▶ _WHAT NEEDS TO BE DONE_:
Show each line of the data below that has the string "helps" in it.

▶ _DATASET CONTENT_:
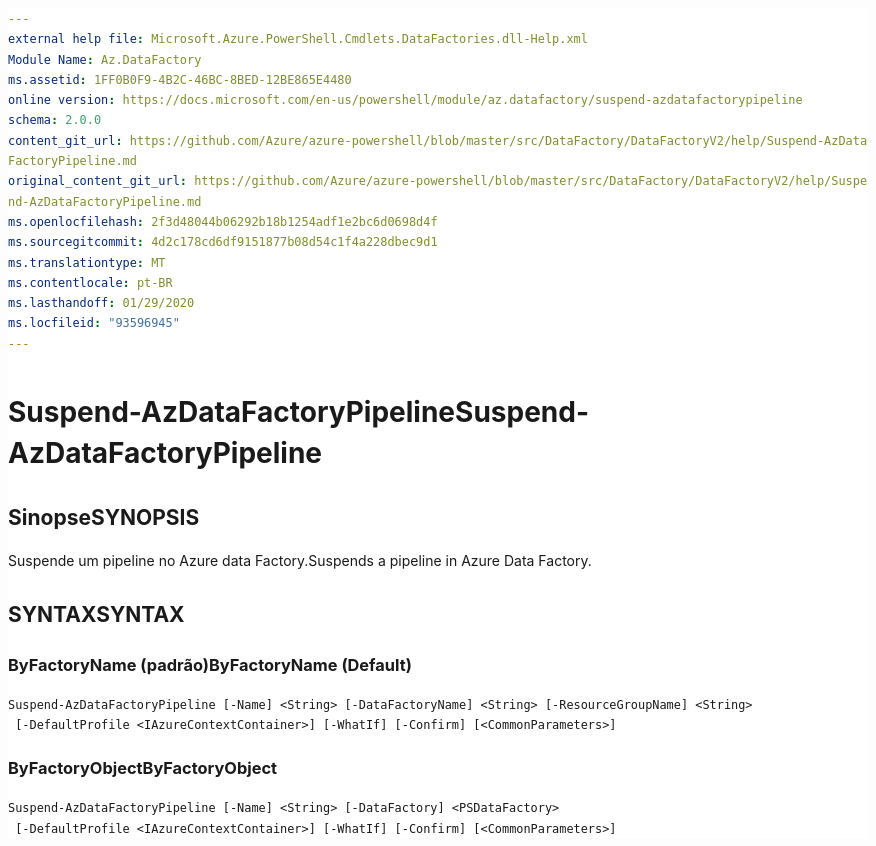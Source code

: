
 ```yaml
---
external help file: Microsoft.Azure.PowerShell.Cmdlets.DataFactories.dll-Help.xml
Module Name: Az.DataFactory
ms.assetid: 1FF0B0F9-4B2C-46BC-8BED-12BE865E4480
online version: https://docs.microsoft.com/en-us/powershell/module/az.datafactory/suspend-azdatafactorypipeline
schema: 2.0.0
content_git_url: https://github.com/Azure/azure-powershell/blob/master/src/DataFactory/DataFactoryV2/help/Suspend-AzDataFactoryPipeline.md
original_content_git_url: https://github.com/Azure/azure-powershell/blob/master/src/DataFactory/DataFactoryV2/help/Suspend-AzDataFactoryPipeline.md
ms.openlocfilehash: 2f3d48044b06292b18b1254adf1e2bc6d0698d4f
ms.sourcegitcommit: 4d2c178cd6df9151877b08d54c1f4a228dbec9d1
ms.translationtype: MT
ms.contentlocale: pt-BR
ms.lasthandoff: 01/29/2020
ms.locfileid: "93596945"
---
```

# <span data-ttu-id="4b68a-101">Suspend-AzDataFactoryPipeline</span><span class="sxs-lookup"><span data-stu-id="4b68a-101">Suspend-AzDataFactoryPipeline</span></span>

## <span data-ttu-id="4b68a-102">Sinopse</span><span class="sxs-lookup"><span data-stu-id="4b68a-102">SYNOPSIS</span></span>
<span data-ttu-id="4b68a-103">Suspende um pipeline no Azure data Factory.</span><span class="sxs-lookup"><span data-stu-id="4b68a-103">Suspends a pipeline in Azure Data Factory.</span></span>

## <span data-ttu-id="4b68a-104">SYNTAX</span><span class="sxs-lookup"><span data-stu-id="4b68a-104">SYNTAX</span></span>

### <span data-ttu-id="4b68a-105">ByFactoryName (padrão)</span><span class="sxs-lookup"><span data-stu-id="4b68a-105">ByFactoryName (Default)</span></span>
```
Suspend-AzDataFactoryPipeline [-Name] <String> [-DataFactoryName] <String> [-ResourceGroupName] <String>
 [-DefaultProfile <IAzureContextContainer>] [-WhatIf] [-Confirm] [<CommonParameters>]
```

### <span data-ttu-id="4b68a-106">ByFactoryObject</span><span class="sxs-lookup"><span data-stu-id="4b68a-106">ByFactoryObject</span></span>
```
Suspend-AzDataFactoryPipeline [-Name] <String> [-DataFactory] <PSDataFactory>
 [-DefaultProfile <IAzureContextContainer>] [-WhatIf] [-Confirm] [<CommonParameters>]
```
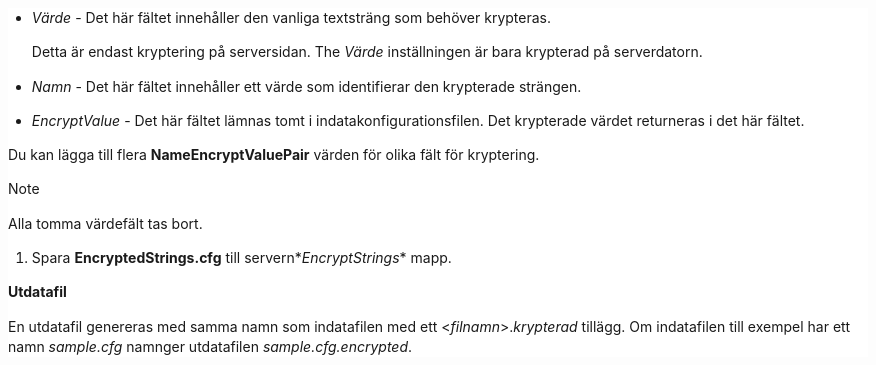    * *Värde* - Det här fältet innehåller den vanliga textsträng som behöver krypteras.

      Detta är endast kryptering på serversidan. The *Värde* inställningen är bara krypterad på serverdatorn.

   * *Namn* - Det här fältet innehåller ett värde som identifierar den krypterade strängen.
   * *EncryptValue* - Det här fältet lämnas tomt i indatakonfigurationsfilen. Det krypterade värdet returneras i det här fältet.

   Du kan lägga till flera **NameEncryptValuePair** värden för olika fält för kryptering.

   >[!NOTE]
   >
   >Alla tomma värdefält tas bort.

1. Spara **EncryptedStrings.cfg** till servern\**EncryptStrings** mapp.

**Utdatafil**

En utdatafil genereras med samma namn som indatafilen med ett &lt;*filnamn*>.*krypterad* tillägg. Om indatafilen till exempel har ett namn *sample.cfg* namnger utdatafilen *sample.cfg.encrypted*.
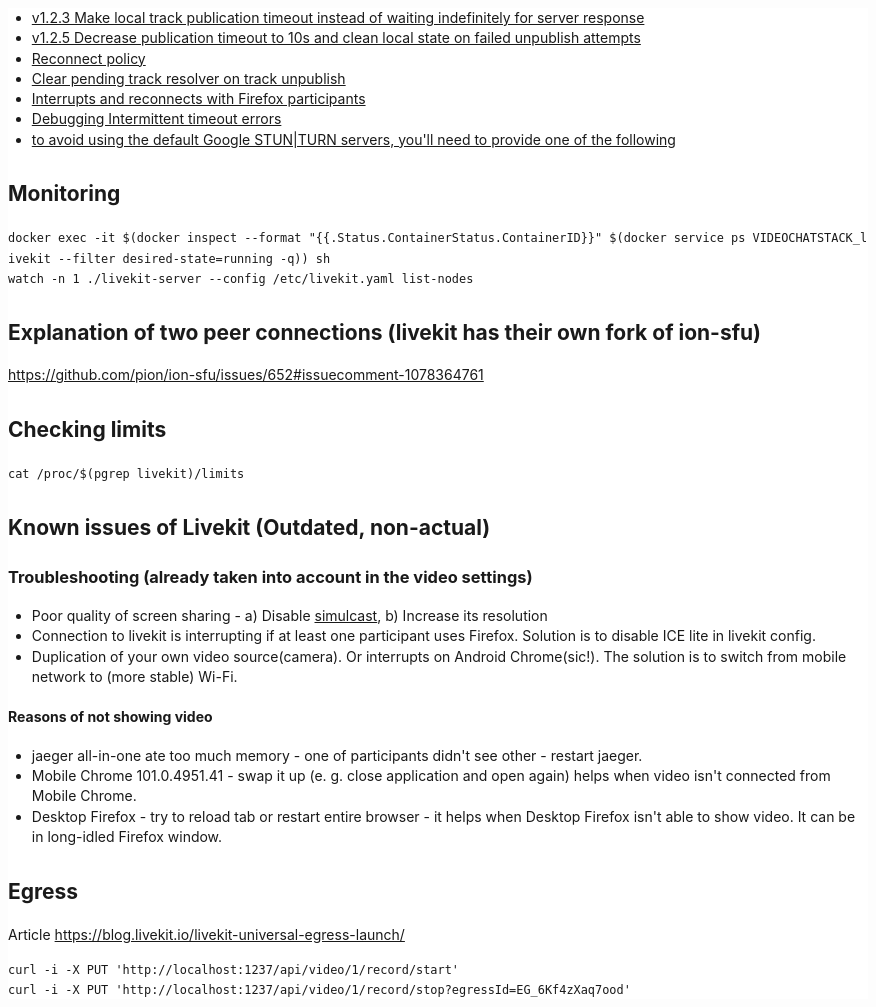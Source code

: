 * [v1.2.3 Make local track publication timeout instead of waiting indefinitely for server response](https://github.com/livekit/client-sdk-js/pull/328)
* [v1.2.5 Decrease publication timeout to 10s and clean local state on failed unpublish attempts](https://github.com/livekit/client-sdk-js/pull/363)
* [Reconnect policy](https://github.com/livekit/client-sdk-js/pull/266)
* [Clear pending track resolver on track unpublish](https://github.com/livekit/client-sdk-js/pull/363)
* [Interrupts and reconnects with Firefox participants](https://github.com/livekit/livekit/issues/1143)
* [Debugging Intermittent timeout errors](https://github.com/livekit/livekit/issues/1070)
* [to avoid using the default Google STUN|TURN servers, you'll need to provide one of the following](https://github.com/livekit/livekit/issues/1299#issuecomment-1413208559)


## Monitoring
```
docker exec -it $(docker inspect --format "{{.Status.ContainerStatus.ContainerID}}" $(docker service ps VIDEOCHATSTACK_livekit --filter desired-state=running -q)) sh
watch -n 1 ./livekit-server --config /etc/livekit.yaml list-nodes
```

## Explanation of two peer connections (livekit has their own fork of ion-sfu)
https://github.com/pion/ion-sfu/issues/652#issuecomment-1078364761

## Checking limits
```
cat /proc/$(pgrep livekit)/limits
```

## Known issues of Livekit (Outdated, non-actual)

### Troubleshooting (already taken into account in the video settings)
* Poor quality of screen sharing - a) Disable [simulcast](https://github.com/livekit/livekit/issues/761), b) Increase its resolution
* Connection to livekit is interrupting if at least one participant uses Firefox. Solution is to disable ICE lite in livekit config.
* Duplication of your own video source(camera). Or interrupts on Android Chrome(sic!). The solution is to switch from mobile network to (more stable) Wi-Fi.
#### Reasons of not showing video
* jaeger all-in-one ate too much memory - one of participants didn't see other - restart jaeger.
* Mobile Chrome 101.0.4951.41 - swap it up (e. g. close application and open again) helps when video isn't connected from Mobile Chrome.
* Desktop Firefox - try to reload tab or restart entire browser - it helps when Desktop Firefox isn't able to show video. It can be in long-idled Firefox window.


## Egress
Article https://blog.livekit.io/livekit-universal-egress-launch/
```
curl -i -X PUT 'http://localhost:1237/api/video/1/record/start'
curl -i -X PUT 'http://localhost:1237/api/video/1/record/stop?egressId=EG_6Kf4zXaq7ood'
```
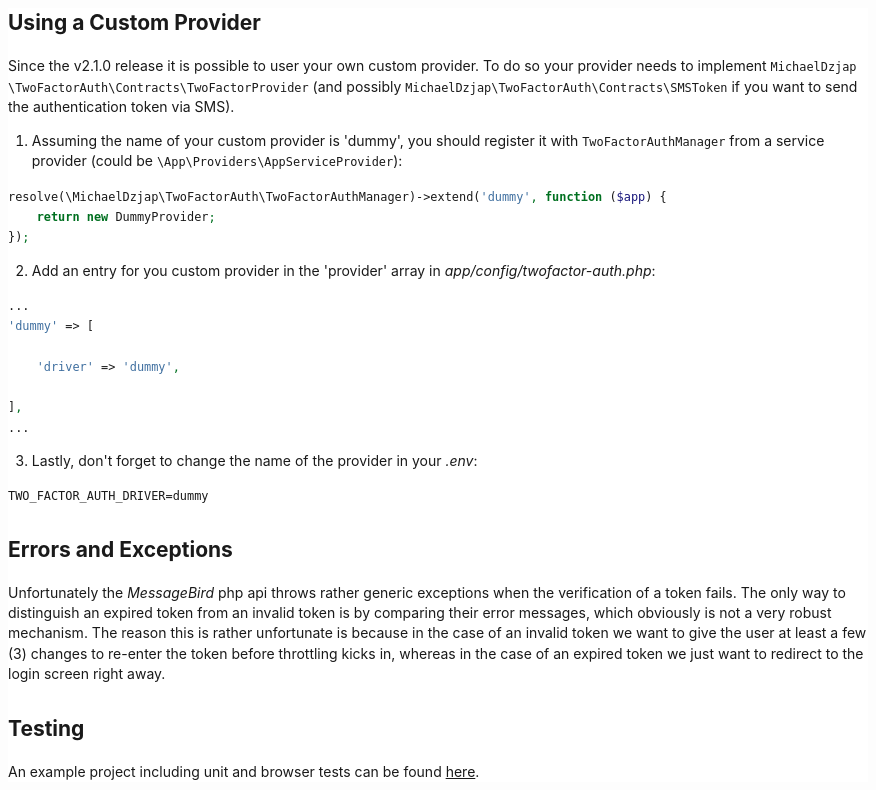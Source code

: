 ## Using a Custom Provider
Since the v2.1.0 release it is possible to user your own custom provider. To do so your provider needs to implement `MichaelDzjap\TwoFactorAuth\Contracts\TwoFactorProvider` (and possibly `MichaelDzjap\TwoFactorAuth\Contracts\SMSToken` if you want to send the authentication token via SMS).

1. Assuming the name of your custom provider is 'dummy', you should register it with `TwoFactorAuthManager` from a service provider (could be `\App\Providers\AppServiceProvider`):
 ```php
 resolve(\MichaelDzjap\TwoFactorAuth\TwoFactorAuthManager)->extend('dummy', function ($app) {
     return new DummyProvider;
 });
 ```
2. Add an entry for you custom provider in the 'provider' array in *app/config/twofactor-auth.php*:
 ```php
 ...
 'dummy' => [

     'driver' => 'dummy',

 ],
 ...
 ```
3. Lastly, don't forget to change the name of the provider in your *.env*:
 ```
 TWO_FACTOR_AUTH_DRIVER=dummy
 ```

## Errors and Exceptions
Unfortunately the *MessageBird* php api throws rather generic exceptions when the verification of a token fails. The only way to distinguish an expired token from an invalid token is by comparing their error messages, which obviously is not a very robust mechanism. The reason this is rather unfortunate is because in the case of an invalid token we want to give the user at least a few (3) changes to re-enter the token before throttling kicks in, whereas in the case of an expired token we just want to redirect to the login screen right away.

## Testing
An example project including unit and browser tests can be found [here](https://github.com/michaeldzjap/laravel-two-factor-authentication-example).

▶ _TASK RESULT_:
* Mobile Chrome 101.0.4951.41 - swap it up (e. g. close application and open again) helps when video isn't connected from Mobile Chrome.
* Desktop Firefox - try to reload tab or restart entire browser - it helps when Desktop Firefox isn't able to show video. It can be in long-idled Firefox window.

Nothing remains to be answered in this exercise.